Keywords: amino-acid compositions, anticancer peptide prediction, cross-attention, protein language models
TL;DR: The paper introduces amino acid sequence-based features to protein language models to enhance prediction of anticancer peptides
Abstract: In the fight against cancer, anticancer peptides (ACP) hold promising therapeutic potential due to their selective cytotoxicity and lower side effects compared to traditional treatments. However, identifying novel ACP is challenged by high costs and labor-intensive processes. Protein language models (PLMs), such as ESM-2 and ProtBERT, have revolutionized peptide prediction by leveraging vast datasets to capture complex biological patterns through pre-training. However, they often struggle to accurately model specific biochemical interactions.
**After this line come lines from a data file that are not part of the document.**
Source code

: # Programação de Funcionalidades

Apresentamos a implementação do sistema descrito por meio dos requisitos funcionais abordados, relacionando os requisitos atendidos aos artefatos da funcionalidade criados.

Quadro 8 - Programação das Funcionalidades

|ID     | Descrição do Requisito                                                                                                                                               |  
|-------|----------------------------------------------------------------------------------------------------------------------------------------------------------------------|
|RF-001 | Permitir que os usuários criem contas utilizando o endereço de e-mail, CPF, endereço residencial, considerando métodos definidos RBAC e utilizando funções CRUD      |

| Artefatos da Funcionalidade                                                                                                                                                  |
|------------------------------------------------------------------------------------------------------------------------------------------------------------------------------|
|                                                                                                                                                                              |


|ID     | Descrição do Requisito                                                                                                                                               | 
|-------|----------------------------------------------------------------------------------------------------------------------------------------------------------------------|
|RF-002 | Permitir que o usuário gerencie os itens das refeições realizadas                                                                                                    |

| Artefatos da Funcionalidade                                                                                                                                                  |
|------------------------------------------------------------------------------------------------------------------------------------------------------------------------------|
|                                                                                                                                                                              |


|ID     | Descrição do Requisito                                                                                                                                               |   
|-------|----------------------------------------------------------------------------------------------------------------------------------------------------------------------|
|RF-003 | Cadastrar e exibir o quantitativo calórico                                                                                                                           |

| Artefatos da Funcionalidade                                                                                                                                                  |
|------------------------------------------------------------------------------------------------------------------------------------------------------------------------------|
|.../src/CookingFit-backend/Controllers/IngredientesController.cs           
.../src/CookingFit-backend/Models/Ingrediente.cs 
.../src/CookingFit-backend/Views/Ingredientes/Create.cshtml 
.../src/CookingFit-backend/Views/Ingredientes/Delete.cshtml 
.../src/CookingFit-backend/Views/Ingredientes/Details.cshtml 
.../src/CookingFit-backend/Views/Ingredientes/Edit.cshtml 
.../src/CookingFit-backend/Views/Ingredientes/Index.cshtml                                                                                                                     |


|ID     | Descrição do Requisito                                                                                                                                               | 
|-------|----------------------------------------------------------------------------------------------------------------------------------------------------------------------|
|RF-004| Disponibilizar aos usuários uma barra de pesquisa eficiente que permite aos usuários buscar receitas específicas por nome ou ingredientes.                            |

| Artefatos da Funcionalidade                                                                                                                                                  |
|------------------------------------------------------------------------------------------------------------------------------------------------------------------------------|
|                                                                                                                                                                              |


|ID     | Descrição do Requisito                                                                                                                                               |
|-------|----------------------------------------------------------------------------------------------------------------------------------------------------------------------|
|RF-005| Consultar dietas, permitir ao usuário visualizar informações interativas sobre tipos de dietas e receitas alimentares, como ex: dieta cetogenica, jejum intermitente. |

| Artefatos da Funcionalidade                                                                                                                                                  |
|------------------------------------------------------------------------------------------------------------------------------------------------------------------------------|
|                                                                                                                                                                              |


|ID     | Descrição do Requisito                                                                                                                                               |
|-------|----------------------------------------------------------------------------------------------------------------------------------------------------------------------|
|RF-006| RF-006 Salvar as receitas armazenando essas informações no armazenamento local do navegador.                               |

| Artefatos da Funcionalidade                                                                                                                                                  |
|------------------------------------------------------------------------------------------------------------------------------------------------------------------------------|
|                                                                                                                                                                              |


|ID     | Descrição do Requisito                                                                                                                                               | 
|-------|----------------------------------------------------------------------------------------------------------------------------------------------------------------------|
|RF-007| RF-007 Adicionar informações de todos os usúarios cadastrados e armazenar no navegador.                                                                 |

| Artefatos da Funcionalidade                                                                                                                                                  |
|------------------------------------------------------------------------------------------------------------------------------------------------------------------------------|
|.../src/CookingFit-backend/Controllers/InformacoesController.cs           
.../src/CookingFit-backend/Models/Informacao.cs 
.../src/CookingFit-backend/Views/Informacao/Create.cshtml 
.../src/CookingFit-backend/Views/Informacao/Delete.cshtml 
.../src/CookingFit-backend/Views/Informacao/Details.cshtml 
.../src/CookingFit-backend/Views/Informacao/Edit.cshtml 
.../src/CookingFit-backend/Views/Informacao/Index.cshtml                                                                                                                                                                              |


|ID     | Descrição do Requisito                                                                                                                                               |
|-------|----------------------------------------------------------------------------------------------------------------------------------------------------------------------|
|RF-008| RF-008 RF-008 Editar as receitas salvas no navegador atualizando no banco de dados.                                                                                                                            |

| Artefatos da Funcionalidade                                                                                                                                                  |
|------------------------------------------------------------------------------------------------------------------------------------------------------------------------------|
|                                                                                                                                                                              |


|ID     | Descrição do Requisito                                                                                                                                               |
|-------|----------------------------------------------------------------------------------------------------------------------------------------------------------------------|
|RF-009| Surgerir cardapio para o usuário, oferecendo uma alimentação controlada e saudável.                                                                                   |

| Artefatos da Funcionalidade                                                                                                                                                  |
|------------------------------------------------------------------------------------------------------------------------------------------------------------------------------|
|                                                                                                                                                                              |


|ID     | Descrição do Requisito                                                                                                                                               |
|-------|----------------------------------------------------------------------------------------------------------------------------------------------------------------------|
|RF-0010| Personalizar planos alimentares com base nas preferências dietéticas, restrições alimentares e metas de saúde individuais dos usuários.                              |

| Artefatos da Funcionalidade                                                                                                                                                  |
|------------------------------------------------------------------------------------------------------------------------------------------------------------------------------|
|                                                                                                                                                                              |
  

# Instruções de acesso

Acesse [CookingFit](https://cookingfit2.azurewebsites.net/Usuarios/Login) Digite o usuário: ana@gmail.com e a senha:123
To address this limitation, we integrated four sequence-based features: amino acid composition (AAC), dipeptide composition (DPC), composition of k-spaced amino acid group pairs (CKS), and k-mer sparse matrix (k-mer) through a cross-attention mechanism. These features infuse biochemical insights that PLM alone may overlook, enabling a more detailed prediction of anticancer properties. This integration enhances biochemical insights, improving prediction accuracy by 15.8\% for ProtBERT and 2.9\% for ESM-2, with ESM-2 achieving the highest accuracy at 77.8\%. SHapley Additive exPlanations (SHAP) analysis confirms the importance of these features, demonstrating that incorporating amino acid features into PLMs enhances ACP prediction.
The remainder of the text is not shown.